FloydHub quickstart tutorial
Posted on April 15, 2017 in Tutorial • 2 min read
When you want to train your neuron nets but don't have Nvidia GPU, you might then need to train it on cloud. FloydHub is a relatively easy and cheap way to do this. Although the document of FloydHub is already intuitive enough, I will go through the setup quickly here to give you a more intuitive way of using FLoydHub.

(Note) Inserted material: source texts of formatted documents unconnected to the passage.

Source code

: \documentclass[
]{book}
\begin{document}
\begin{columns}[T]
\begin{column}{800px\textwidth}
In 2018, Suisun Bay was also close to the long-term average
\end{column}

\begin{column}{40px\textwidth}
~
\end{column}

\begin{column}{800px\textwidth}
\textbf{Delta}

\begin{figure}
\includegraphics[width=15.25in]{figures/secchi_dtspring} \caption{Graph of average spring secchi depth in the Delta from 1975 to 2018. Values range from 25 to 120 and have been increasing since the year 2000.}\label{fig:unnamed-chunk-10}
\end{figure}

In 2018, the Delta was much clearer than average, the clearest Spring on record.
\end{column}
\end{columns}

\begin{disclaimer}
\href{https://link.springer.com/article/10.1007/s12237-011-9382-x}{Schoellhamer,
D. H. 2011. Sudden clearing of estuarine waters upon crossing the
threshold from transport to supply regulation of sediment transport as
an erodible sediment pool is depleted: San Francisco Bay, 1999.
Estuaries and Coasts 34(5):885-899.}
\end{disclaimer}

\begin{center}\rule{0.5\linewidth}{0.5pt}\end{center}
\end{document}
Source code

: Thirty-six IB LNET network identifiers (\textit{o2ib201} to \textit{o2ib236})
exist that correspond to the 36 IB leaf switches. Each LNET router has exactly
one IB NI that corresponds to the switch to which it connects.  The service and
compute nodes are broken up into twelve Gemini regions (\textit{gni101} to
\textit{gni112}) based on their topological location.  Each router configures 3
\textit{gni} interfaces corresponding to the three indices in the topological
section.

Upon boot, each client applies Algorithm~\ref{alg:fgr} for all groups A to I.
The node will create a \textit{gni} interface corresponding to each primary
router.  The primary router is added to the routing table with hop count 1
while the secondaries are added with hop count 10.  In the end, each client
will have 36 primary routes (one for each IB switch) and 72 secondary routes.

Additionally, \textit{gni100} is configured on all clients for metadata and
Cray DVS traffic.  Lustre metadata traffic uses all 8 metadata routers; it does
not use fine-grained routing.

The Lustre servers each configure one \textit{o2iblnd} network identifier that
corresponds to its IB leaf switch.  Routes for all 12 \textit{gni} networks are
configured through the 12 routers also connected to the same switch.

Install floyd on your computer
After sign up, you will login into the Floyd console, you will see:
Follow the 3 steps. Notice: when you Copy and paste your authentication token in your terminal, you will not see it, so just copy and hit ENTER.
Upload your data
In most of cases, you will have a input directory where you put every data for your project. Below shows how to upload your data to FloydHub:
- Neviagte to your input folder, (which might contain several data files)
- Type
floyd data init [someRandomName]
in your terminal to initialize - Then type
floyd data upload
to upload data to your Floydhub
Then you will see sth like:
$ floyd data upload
Creating data source. Uploading files ...
DATA ID NAME VERSION
---------------------- ------------------------- ---------
GY3QRFFUA8KpbnqvroTPPW yourName/someRandomName:1 1
Floyd will generate a data id for the uploaded dataset. This uploaded dataset can be used in your future experiments, which I will talk about it in the next part.
Run your neuron net work
Now it's time to train your NN!
- Nevigate to the folder where your script lies(
train_cnn.py
) . (which also might contain several files) - Type
floyd init [randomProjectName]
in your terminal to initialize - In our case, where:
- we want to use our own data and have already uploaded it.
- want to train on GPU
- want to run in a preinstalled environment with tensorflow-1.0
- We can just type
floyd run --gpu --data [changeItWithYourOwnDataidYouGotJustNow] --env tensorflow-1.0 "python train_cnn.py"
That's it! your neuron network will be trained on FloydHub now! Type floyd logs [experimentId]
to see details(print,warning,error)
NOTICE: You must know that:
When you run
your project with --data [changeItWithYourOwnDataidYouGotJustNow]
. It means that the data will be available at the /input
path. Eg.
pd.read_csv('/input/datafilename.csv')
So, make sure your path is right!
Get the results
If succeed, you will get your output via this:
Simply click Download button.
Lastly
FLoydHub provides every new user with 100h(45$ credit) access to a K80 GPU with 12G memory! That'll be enough for you to play with it.
And this tutorial aims at giving you a snapshot of floyd, there are also many other applications(run jupyter notebook etc.), you might want to see the document.